- Exercise prompt -
Transcribe the data. Leave out nothing.

- Dataset records -
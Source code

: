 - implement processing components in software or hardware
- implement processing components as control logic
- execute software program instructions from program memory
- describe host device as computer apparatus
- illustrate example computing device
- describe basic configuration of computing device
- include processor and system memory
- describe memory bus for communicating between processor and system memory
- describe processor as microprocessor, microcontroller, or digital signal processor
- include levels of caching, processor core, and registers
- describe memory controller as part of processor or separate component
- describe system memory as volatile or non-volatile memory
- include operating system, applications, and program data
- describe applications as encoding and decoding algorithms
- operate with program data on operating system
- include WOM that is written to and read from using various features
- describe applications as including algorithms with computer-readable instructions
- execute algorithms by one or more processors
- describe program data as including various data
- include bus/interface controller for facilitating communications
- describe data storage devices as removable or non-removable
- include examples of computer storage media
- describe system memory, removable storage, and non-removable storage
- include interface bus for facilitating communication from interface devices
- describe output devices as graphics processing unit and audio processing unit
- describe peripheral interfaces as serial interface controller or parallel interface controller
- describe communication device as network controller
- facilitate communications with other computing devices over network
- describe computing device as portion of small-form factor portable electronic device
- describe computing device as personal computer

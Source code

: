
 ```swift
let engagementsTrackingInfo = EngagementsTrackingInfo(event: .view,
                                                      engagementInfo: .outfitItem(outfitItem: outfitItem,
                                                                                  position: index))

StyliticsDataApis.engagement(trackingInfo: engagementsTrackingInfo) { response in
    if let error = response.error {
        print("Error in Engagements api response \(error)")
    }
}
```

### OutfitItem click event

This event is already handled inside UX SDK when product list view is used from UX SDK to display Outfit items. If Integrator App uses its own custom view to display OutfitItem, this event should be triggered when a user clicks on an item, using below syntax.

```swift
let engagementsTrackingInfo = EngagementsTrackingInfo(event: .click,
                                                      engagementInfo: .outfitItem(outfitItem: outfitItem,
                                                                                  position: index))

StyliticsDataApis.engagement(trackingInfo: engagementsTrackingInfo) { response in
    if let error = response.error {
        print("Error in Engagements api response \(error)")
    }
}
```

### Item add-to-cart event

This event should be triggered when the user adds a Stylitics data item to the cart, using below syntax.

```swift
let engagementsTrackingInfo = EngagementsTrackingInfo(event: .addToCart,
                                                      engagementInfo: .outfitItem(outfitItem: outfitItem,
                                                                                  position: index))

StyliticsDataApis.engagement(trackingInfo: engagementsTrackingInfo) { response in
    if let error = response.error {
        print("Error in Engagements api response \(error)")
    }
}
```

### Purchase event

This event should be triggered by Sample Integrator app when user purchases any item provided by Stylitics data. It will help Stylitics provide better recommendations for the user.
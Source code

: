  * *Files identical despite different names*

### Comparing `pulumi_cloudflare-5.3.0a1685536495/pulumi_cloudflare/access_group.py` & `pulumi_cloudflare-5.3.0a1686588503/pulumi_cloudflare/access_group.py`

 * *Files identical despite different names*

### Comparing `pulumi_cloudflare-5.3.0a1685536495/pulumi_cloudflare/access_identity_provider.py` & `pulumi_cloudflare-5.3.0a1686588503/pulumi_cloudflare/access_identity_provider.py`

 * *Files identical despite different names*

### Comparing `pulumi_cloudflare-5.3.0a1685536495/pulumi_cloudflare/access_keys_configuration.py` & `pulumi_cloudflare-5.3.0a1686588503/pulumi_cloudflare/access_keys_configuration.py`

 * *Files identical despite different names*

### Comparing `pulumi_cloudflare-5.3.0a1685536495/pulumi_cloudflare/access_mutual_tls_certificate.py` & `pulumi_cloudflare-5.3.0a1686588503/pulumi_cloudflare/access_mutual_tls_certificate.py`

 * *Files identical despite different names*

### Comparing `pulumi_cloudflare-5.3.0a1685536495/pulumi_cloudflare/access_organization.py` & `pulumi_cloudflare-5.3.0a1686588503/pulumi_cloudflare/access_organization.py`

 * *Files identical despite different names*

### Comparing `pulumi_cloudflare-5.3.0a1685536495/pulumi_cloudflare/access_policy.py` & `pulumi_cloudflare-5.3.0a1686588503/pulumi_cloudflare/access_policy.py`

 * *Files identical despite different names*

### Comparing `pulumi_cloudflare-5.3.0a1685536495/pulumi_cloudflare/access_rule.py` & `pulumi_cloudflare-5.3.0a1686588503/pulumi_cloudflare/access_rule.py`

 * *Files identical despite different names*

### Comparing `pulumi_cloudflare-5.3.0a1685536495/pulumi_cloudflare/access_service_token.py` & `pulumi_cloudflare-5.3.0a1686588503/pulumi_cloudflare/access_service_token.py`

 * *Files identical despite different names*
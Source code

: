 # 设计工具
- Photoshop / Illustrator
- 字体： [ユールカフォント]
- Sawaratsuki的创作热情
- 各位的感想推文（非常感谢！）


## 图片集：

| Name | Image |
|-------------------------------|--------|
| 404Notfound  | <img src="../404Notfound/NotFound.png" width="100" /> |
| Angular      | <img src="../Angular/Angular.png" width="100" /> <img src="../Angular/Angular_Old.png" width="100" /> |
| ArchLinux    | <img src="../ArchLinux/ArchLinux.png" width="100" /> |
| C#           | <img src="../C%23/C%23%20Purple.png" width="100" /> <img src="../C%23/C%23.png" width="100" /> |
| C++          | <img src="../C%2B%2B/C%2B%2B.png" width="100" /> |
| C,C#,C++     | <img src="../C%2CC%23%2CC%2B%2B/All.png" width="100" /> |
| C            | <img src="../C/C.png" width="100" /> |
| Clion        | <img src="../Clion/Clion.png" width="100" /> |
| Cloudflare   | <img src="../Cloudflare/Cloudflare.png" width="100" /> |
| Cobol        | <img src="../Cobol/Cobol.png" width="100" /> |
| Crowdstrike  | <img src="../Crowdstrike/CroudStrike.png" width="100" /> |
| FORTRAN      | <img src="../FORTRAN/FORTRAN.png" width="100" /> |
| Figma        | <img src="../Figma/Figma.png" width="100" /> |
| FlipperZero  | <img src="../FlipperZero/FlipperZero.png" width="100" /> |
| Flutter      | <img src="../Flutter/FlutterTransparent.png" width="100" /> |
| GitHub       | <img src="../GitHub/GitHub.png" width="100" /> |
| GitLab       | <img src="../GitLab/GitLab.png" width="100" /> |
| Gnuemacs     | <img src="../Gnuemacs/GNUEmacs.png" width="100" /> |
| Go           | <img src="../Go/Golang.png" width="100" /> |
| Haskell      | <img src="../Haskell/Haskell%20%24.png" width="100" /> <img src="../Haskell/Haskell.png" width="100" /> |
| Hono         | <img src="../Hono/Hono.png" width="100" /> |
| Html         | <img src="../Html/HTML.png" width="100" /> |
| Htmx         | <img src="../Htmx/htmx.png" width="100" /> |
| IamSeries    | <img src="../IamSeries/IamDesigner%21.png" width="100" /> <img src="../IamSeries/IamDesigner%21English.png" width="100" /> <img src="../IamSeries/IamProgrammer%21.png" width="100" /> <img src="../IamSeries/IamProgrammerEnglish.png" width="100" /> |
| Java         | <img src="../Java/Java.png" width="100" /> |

- Task answer -
Source code

: - implement processing components in software or hardware
- implement processing components as control logic
- execute software program instructions from program memory
- describe host device as computer apparatus
- illustrate example computing device
- describe basic configuration of computing device
- include processor and system memory
- describe memory bus for communicating between processor and system memory
- describe processor as microprocessor, microcontroller, or digital signal processor
- include levels of caching, processor core, and registers
- describe memory controller as part of processor or separate component
- describe system memory as volatile or non-volatile memory
- include operating system, applications, and program data
- describe applications as encoding and decoding algorithms
- operate with program data on operating system
- include WOM that is written to and read from using various features
- describe applications as including algorithms with computer-readable instructions
- execute algorithms by one or more processors
- describe program data as including various data
- include bus/interface controller for facilitating communications
- describe data storage devices as removable or non-removable
- include examples of computer storage media
- describe system memory, removable storage, and non-removable storage
- include interface bus for facilitating communication from interface devices
- describe output devices as graphics processing unit and audio processing unit
- describe peripheral interfaces as serial interface controller or parallel interface controller
- describe communication device as network controller
- facilitate communications with other computing devices over network
- describe computing device as portion of small-form factor portable electronic device
- describe computing device as personal computer

Source code

:
 ```swift
let engagementsTrackingInfo = EngagementsTrackingInfo(event: .view,
                                                      engagementInfo: .outfitItem(outfitItem: outfitItem,
                                                                                  position: index))

StyliticsDataApis.engagement(trackingInfo: engagementsTrackingInfo) { response in
    if let error = response.error {
        print("Error in Engagements api response \(error)")
    }
}
```

### OutfitItem click event

This event is already handled inside UX SDK when product list view is used from UX SDK to display Outfit items. If Integrator App uses its own custom view to display OutfitItem, this event should be triggered when a user clicks on an item, using below syntax.

```swift
let engagementsTrackingInfo = EngagementsTrackingInfo(event: .click,
                                                      engagementInfo: .outfitItem(outfitItem: outfitItem,
                                                                                  position: index))

StyliticsDataApis.engagement(trackingInfo: engagementsTrackingInfo) { response in
    if let error = response.error {
        print("Error in Engagements api response \(error)")
    }
}
```

### Item add-to-cart event

This event should be triggered when the user adds a Stylitics data item to the cart, using below syntax.

```swift
let engagementsTrackingInfo = EngagementsTrackingInfo(event: .addToCart,
                                                      engagementInfo: .outfitItem(outfitItem: outfitItem,
                                                                                  position: index))

StyliticsDataApis.engagement(trackingInfo: engagementsTrackingInfo) { response in
    if let error = response.error {
        print("Error in Engagements api response \(error)")
    }
}
```

### Purchase event

This event should be triggered by Sample Integrator app when user purchases any item provided by Stylitics data. It will help Stylitics provide better recommendations for the user.
Source code

:  * *Files identical despite different names*

### Comparing `pulumi_cloudflare-5.3.0a1685536495/pulumi_cloudflare/access_group.py` & `pulumi_cloudflare-5.3.0a1686588503/pulumi_cloudflare/access_group.py`

 * *Files identical despite different names*

### Comparing `pulumi_cloudflare-5.3.0a1685536495/pulumi_cloudflare/access_identity_provider.py` & `pulumi_cloudflare-5.3.0a1686588503/pulumi_cloudflare/access_identity_provider.py`

 * *Files identical despite different names*

### Comparing `pulumi_cloudflare-5.3.0a1685536495/pulumi_cloudflare/access_keys_configuration.py` & `pulumi_cloudflare-5.3.0a1686588503/pulumi_cloudflare/access_keys_configuration.py`

 * *Files identical despite different names*

### Comparing `pulumi_cloudflare-5.3.0a1685536495/pulumi_cloudflare/access_mutual_tls_certificate.py` & `pulumi_cloudflare-5.3.0a1686588503/pulumi_cloudflare/access_mutual_tls_certificate.py`

 * *Files identical despite different names*

### Comparing `pulumi_cloudflare-5.3.0a1685536495/pulumi_cloudflare/access_organization.py` & `pulumi_cloudflare-5.3.0a1686588503/pulumi_cloudflare/access_organization.py`

 * *Files identical despite different names*

### Comparing `pulumi_cloudflare-5.3.0a1685536495/pulumi_cloudflare/access_policy.py` & `pulumi_cloudflare-5.3.0a1686588503/pulumi_cloudflare/access_policy.py`

 * *Files identical despite different names*

### Comparing `pulumi_cloudflare-5.3.0a1685536495/pulumi_cloudflare/access_rule.py` & `pulumi_cloudflare-5.3.0a1686588503/pulumi_cloudflare/access_rule.py`

 * *Files identical despite different names*

### Comparing `pulumi_cloudflare-5.3.0a1685536495/pulumi_cloudflare/access_service_token.py` & `pulumi_cloudflare-5.3.0a1686588503/pulumi_cloudflare/access_service_token.py`

 * *Files identical despite different names*
Source code

: # 设计工具
- Photoshop / Illustrator
- 字体： [ユールカフォント]
- Sawaratsuki的创作热情
- 各位的感想推文（非常感谢！）


## 图片集：

| Name | Image |
|-------------------------------|--------|
| 404Notfound  | <img src="../404Notfound/NotFound.png" width="100" /> |
| Angular      | <img src="../Angular/Angular.png" width="100" /> <img src="../Angular/Angular_Old.png" width="100" /> |
| ArchLinux    | <img src="../ArchLinux/ArchLinux.png" width="100" /> |
| C#           | <img src="../C%23/C%23%20Purple.png" width="100" /> <img src="../C%23/C%23.png" width="100" /> |
| C++          | <img src="../C%2B%2B/C%2B%2B.png" width="100" /> |
| C,C#,C++     | <img src="../C%2CC%23%2CC%2B%2B/All.png" width="100" /> |
| C            | <img src="../C/C.png" width="100" /> |
| Clion        | <img src="../Clion/Clion.png" width="100" /> |
| Cloudflare   | <img src="../Cloudflare/Cloudflare.png" width="100" /> |
| Cobol        | <img src="../Cobol/Cobol.png" width="100" /> |
| Crowdstrike  | <img src="../Crowdstrike/CroudStrike.png" width="100" /> |
| FORTRAN      | <img src="../FORTRAN/FORTRAN.png" width="100" /> |
| Figma        | <img src="../Figma/Figma.png" width="100" /> |
| FlipperZero  | <img src="../FlipperZero/FlipperZero.png" width="100" /> |
| Flutter      | <img src="../Flutter/FlutterTransparent.png" width="100" /> |
| GitHub       | <img src="../GitHub/GitHub.png" width="100" /> |
| GitLab       | <img src="../GitLab/GitLab.png" width="100" /> |
| Gnuemacs     | <img src="../Gnuemacs/GNUEmacs.png" width="100" /> |
| Go           | <img src="../Go/Golang.png" width="100" /> |
| Haskell      | <img src="../Haskell/Haskell%20%24.png" width="100" /> <img src="../Haskell/Haskell.png" width="100" /> |
| Hono         | <img src="../Hono/Hono.png" width="100" /> |
| Html         | <img src="../Html/HTML.png" width="100" /> |
| Htmx         | <img src="../Htmx/htmx.png" width="100" /> |
| IamSeries    | <img src="../IamSeries/IamDesigner%21.png" width="100" /> <img src="../IamSeries/IamDesigner%21English.png" width="100" /> <img src="../IamSeries/IamProgrammer%21.png" width="100" /> <img src="../IamSeries/IamProgrammerEnglish.png" width="100" /> |
| Java         | <img src="../Java/Java.png" width="100" /> |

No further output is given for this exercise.